The ministry last week refused to allow the school, which has 85 pupils learning in two classrooms, to add a temporary classroom to the site to relieve the overcrowding.
The school says the option the ministry is pushing, to convert the school's library and teacher support space into classrooms, will take too long and still not give them enough room.
Despite pleas from the school, setting up a relocatable room of any type at the school was not an option because all buildings, including relocatables, required consents and site preparation, which would take longer to achieve than a project to convert some of the existing school buildings, it said.
The school's board of trustees chairwoman, Megan Carey, said this week she was not surprised by the ministry's attitude.

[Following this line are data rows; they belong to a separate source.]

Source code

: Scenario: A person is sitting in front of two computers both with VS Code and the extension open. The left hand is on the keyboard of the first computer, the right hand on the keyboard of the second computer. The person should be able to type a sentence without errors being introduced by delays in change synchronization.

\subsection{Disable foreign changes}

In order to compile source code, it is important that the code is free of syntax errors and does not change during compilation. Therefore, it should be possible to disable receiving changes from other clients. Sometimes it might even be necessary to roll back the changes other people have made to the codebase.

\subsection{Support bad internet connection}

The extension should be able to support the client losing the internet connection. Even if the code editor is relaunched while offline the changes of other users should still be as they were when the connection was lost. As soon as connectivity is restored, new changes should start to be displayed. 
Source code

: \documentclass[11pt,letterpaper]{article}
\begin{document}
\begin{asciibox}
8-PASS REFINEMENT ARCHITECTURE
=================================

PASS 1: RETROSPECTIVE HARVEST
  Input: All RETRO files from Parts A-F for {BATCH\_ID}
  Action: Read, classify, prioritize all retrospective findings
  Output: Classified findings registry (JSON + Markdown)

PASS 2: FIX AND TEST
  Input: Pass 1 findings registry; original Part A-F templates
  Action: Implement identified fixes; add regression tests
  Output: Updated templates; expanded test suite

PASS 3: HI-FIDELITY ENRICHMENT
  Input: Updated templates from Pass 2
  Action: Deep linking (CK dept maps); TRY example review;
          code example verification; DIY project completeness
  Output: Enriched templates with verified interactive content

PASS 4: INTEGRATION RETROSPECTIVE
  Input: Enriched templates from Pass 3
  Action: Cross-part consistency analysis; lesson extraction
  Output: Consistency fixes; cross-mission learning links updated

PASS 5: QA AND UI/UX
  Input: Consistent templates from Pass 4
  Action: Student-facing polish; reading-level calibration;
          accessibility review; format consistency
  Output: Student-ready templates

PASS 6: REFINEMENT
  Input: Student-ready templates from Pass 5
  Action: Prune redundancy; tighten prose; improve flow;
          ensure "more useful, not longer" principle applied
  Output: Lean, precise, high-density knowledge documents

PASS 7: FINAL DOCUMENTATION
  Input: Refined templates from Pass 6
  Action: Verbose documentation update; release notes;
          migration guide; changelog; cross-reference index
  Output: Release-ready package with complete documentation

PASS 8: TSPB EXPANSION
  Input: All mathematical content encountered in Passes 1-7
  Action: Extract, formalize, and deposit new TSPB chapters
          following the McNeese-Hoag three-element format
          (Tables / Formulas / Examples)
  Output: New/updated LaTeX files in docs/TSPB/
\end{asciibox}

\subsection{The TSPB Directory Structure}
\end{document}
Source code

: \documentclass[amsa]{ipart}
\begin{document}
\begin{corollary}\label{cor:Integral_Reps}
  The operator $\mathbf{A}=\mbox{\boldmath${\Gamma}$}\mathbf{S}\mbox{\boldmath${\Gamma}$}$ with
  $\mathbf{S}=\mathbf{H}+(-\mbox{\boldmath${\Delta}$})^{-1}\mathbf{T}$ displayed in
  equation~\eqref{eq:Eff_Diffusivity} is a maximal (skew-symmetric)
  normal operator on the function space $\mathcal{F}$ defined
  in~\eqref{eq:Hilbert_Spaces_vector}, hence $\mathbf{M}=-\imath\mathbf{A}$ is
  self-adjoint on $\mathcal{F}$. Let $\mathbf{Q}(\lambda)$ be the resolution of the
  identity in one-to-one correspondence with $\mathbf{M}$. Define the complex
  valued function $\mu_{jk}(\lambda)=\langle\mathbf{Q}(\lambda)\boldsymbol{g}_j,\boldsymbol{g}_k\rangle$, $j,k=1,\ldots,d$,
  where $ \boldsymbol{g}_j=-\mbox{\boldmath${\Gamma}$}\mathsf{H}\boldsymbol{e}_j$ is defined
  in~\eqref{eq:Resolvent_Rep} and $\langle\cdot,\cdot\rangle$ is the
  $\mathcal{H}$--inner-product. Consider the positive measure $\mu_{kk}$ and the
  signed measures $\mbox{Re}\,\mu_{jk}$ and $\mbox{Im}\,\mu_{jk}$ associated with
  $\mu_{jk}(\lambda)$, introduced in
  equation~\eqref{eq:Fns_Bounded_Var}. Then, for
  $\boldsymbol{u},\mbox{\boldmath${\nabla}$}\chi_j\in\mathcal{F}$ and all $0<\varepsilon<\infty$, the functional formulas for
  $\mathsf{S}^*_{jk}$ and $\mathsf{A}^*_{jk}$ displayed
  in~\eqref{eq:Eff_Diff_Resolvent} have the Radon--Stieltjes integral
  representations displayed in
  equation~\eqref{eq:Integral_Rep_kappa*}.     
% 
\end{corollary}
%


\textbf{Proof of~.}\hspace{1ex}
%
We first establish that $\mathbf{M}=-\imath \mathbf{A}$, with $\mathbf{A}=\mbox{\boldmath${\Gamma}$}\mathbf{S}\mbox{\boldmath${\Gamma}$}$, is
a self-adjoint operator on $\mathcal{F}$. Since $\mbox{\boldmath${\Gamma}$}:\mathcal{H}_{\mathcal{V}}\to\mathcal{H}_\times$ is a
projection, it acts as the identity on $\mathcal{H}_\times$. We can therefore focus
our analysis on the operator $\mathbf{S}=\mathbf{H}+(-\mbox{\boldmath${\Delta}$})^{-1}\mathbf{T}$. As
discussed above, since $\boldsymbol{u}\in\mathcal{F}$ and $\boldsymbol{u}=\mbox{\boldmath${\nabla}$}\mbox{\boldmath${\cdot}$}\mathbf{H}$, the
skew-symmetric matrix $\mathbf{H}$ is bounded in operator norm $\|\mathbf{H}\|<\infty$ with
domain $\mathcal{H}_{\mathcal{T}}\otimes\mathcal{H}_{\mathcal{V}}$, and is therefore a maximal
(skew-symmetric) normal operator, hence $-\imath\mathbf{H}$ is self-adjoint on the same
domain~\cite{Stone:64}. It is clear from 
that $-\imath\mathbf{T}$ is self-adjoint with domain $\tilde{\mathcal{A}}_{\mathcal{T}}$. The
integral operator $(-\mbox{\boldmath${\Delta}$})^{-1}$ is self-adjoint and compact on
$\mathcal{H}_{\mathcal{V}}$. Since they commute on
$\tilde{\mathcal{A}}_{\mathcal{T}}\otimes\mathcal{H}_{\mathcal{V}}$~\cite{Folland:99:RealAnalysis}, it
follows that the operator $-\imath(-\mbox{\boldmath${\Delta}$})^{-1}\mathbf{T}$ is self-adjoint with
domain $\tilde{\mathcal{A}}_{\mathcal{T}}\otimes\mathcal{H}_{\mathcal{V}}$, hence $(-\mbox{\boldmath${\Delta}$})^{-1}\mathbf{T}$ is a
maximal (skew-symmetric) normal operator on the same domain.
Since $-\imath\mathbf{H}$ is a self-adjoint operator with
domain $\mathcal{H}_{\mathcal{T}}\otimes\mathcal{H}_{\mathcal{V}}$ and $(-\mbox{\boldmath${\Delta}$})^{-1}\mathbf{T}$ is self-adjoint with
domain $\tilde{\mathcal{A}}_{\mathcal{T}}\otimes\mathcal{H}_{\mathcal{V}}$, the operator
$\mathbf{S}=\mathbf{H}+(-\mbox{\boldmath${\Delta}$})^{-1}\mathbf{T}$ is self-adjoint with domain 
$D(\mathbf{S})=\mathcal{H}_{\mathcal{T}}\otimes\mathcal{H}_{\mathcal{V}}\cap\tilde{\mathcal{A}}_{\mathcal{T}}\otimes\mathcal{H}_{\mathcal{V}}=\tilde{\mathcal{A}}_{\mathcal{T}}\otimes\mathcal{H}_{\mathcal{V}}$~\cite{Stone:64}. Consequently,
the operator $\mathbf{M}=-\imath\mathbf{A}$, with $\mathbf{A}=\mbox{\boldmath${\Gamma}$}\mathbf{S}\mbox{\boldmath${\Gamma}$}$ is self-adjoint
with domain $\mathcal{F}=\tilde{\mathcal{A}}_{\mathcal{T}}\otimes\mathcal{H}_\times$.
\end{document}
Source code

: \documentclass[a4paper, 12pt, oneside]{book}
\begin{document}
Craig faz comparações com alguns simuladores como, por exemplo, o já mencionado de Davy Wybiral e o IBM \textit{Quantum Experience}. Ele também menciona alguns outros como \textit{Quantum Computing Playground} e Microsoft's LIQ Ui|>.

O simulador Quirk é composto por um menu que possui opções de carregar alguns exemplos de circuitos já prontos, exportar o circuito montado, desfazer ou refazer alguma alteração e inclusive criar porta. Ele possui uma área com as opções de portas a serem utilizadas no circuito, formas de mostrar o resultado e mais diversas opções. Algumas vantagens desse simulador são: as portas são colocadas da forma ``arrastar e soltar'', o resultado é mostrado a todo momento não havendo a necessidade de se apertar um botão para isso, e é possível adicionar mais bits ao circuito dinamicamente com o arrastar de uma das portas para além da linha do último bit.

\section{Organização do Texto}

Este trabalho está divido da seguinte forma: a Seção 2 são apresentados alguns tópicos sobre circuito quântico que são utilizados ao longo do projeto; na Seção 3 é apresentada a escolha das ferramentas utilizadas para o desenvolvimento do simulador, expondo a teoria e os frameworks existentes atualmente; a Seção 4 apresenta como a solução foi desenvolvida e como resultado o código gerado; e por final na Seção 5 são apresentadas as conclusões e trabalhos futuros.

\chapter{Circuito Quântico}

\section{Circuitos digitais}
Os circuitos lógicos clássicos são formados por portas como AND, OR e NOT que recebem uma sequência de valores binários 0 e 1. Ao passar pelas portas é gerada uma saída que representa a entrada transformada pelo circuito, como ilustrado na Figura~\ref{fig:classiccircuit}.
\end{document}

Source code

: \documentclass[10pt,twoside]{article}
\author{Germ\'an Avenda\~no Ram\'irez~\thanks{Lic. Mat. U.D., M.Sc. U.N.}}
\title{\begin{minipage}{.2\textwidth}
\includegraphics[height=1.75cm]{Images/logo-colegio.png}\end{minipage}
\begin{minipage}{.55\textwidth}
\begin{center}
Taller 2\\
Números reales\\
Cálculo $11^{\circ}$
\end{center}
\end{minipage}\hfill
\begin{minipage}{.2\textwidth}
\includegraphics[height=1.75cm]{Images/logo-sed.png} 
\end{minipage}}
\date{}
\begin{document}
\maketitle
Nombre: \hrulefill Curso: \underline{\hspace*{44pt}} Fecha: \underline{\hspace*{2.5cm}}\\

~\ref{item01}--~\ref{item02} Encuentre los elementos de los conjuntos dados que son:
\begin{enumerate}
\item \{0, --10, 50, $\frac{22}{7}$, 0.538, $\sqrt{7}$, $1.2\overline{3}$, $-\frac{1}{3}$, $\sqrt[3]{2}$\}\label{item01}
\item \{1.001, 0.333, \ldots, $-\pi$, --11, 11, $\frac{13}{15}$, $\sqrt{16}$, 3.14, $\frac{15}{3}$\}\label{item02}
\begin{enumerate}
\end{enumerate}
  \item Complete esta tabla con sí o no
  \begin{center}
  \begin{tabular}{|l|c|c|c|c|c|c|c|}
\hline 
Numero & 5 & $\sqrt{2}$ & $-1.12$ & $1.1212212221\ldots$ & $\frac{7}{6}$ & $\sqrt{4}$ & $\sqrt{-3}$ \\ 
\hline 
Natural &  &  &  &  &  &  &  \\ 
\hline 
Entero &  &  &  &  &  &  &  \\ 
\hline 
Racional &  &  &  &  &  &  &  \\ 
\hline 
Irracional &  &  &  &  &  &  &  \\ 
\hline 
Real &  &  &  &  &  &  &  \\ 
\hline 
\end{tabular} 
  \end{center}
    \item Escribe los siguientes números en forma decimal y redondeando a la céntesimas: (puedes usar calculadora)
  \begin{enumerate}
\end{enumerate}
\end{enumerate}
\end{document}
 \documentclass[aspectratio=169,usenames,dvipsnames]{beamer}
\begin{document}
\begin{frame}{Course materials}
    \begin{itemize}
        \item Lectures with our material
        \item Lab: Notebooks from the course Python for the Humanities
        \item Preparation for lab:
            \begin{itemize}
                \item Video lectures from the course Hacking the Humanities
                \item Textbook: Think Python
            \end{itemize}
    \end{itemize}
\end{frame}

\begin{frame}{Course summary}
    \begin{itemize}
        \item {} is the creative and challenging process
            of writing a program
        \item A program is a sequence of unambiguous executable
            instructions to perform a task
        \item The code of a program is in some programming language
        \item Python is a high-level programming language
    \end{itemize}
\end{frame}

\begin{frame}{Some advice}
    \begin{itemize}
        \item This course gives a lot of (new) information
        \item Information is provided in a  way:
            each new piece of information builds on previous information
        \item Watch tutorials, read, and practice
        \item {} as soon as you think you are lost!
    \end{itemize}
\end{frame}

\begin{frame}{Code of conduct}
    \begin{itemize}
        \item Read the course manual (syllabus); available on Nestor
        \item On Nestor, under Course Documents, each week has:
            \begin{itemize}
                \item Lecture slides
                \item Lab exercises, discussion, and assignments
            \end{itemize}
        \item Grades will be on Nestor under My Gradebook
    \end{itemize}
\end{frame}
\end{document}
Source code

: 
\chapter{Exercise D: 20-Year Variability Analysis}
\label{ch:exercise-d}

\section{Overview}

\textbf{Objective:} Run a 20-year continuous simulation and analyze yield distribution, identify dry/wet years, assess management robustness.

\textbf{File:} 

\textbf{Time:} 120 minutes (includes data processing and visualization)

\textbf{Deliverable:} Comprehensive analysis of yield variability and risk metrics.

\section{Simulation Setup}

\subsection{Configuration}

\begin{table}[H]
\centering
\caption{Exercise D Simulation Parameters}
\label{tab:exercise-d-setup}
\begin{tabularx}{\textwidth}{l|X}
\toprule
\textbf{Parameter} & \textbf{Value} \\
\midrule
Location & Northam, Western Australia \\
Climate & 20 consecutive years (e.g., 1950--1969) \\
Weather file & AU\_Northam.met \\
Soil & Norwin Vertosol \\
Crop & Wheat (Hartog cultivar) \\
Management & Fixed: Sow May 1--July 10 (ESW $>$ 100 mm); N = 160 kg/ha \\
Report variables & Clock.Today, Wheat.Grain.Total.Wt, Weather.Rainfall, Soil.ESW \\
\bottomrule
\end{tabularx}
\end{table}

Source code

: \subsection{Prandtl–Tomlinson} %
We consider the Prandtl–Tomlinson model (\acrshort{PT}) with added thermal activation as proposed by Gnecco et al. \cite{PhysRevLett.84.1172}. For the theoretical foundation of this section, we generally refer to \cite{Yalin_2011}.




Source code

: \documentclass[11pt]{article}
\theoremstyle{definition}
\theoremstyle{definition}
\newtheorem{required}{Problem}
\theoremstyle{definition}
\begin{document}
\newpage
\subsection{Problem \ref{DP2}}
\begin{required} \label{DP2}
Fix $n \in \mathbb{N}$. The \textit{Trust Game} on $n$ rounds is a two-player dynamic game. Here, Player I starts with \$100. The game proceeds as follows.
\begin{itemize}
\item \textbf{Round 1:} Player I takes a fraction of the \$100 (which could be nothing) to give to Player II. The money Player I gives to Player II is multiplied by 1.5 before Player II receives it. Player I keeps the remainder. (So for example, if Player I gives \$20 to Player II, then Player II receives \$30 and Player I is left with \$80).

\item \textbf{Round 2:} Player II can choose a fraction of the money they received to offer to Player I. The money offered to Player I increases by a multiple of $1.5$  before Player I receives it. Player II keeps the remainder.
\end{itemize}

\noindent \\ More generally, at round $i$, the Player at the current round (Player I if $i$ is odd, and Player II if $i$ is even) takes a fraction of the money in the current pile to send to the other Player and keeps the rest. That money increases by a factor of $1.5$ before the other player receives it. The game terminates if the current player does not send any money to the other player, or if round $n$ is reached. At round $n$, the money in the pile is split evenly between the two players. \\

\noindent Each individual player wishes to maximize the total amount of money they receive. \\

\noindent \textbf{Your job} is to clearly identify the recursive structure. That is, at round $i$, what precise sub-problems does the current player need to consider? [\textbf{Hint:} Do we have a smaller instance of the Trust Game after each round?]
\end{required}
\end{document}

''I guess we're just going to probably have to do a bit more making noise.''
The school was trying to provide a ''nurturing'' teaching environment, which was ''pretty difficult'' as the 88 pupils were crammed into two classrooms.
She said she was aware of unused school buildings in the district that she believed could be transported to Romahapa at a low cost until the school roll dropped.
The next step was to meet the rest of the board to decide what it was going to do.
''We're going to have to keep on pestering the ministry until they actually relent and see this is a problem and there needs to be a solution.''
An enrolment scheme is in place at the school to reduce the roll, but that might take several years.